Why Not Just Add Cache/Replicas?
❌ Doesn't work well because:
- Analytical queries are fundamentally different (GROUP BY, aggregations, full table scans)
- Normalized schema hurts analytical query speed despite caching
- Maintaining consistency between normalized and denormalized copies creates complexity
✅ Separate OLAP systems work because:
- Denormalization at rest: No overhead of maintaining normalized form
- Columnar storage: 10–100x smaller, selective column reads, vectorized operations
- Parallel execution: Distributes large scans across servers
- Cost isolation: Analytical load doesn't affect operational billing
Why Not Just Use Data Lake (Raw Parquet Files)?
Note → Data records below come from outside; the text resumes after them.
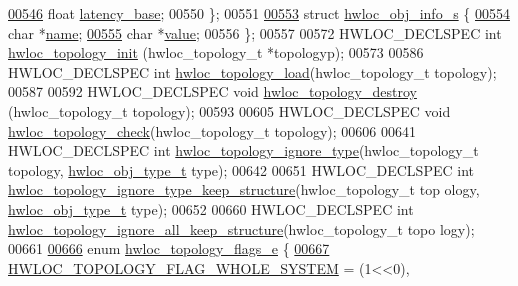 \begin{DoxyCode}
\hypertarget{a00033_source_l00546}{}\hyperlink{a00014_a204416418049a272bfb51602fc676342}{00546}   \textcolor{keywordtype}{float} \hyperlink{a00014_a204416418049a272bfb51602fc676342}{latency_base};           
00550 \};
00551 
\hypertarget{a00033_source_l00553}{}\hyperlink{a00018}{00553} \textcolor{keyword}{struct }\hyperlink{a00018}{hwloc_obj_info_s} \{
\hypertarget{a00033_source_l00554}{}\hyperlink{a00018_a115dde58f40338a2d3276d59c099857d}{00554}   \textcolor{keywordtype}{char} *\hyperlink{a00018_a115dde58f40338a2d3276d59c099857d}{name};   
\hypertarget{a00033_source_l00555}{}\hyperlink{a00018_a522efd7f5262a4493a73fa3476a041ce}{00555}   \textcolor{keywordtype}{char} *\hyperlink{a00018_a522efd7f5262a4493a73fa3476a041ce}{value};  
00556 \};
00557 
00572 HWLOC\_DECLSPEC \textcolor{keywordtype}{int} \hyperlink{a00043_ga5c2d6f476af87005c7bd0811d4548b9f}{hwloc_topology_init} (hwloc\_topology\_t *topologyp);
00573 
00586 HWLOC\_DECLSPEC \textcolor{keywordtype}{int} \hyperlink{a00043_ga91e2e6427b95fb7339c99dbbef996e71}{hwloc_topology_load}(hwloc\_topology\_t topology);
00587 
00592 HWLOC\_DECLSPEC \textcolor{keywordtype}{void} \hyperlink{a00043_ga6040925d3ee4bbb2647f2a321aca5f4b}{hwloc_topology_destroy} (hwloc\_topology\_t topology);
00593 
00605 HWLOC\_DECLSPEC \textcolor{keywordtype}{void} \hyperlink{a00043_gab3628b2a540a5a08e8cf724ef829e70a}{hwloc_topology_check}(hwloc\_topology\_t topology);
00606 
00641 HWLOC\_DECLSPEC \textcolor{keywordtype}{int} \hyperlink{a00044_gaf2071c8621fddc53649c245d87835b47}{hwloc_topology_ignore_type}(hwloc\_topology\_t topology, 
      \hyperlink{a00041_gacd37bb612667dc437d66bfb175a8dc55}{hwloc_obj_type_t} type);
00642 
00651 HWLOC\_DECLSPEC \textcolor{keywordtype}{int} \hyperlink{a00044_ga6ddd4213d95bd1c30555b294a60efa6b}{hwloc_topology_ignore_type_keep_structure}(hwloc\_topology\_t top
      ology, \hyperlink{a00041_gacd37bb612667dc437d66bfb175a8dc55}{hwloc_obj_type_t} type);
00652 
00660 HWLOC\_DECLSPEC \textcolor{keywordtype}{int} \hyperlink{a00044_gaec6fb00050f50cd41007f1ae580d2106}{hwloc_topology_ignore_all_keep_structure}(hwloc\_topology\_t topo
      logy);
00661 
\hypertarget{a00033_source_l00666}{}\hyperlink{a00044_gada025d3ec20b4b420f8038d23d6e7bde}{00666} \textcolor{keyword}{enum} \hyperlink{a00044_gada025d3ec20b4b420f8038d23d6e7bde}{hwloc_topology_flags_e} \{
\hypertarget{a00033_source_l00667}{}\hyperlink{a00044_ggada025d3ec20b4b420f8038d23d6e7bdea129b4fea1300be22bbaf0bb0958994c8}{00667}   \hyperlink{a00044_ggada025d3ec20b4b420f8038d23d6e7bdea129b4fea1300be22bbaf0bb0958994c8}{HWLOC_TOPOLOGY_FLAG_WHOLE_SYSTEM} = (1<<0),

\end{DoxyCode}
| Aspect | Data Lake | Data Warehouse |
|---|---|---|
| Schema | Schema-on-read (may be messy) | Schema-on-write (strictly validated) |
| Query Performance | Variable (depends on quality) | Consistent (managed schema) |
| Governance | Self-serve but chaotic | Controlled, auditable |
| For Analytics | ⚠️ Works if you like debugging data | ✅ Works everywhere |
| For Operational BI | ❌ Not reliable | ✅ Single source of truth |
Modern best practice: Combine both via Medallion Architecture
- Bronze layer: raw data lake (dump everything)
- Silver layer: cleansed, business-consistent layer
- Gold layer: business-ready tables (warehouse)
Mental Model: The Three-Layer Data Architecture
graph TD
A["🔴 OPERATIONAL LAYER<br/>(OLTP)<br/>MySQL, PostgreSQL, MongoDB"]
B["🟡 INTEGRATION LAYER<br/>(ETL/ELT)<br/>Airflow, Dataflow, Spark"]
C["🔵 ANALYTICAL LAYER<br/>(OLAP)<br/>BigQuery, Snowflake, Databricks"]
D["📊 CONSUMPTION LAYER<br/>BI, Data Science, Dashboards"]
A -->|"Extract: minimal impact"| B
B -->|"Transform & Load:<br/>denormalize, aggregate"| C
C -->|"Optimized fast queries"| D
Why This Matters
- Isolation: Analytical work doesn't degrade order processing
- Autonomy: Analytics teams own their data model independently
- Asynchrony: Latency between operational reality and analytical view is acceptable
- Scalability: Each layer scaled independently (small OLTP, large OLAP)
Summary: When to Use Each
Use OLTP when:
- You need strict consistency for financial transactions
- Writes/updates are frequent
- Low-latency response is critical
- Data volume is moderate
Use OLAP when:
- You need to analyze historical trends
- Reads vastly outnumber writes
- Complex multi-table aggregations are common
- Data volume is large and growing
- Latency (seconds/minutes) is acceptable
Use Both when:
- Running a real business with operational + analytical needs (almost always at scale)
- You need separation of concerns and cost isolation
Deep-Dives
→ Deep Dive: Data Warehouse Architecture — Move to logical design: dimensional models, schemas, and why they matter.
→ Deep Dive: Medallion Architecture — Learn the modern pattern for organizing warehouse data in layers (Bronze/Silver/Gold).
Key Takeaways
✅ OLTP and OLAP are fundamentally different access patterns; separating them is essential at scale.
✅ Data warehouses are denormalized, columnar, and optimized for analytical queries — not a 1:1 copy of operational data.
✅ The separation introduces latency and complexity (ETL/ELT) but enables autonomy and scalability.
✅ Modern architectures (medallion/lakehouse) blend both worlds: raw data lakes (flexibility) + warehouse layers (governance).
✅ Understanding this trade-off is the foundation of any data warehouse architecture discussion.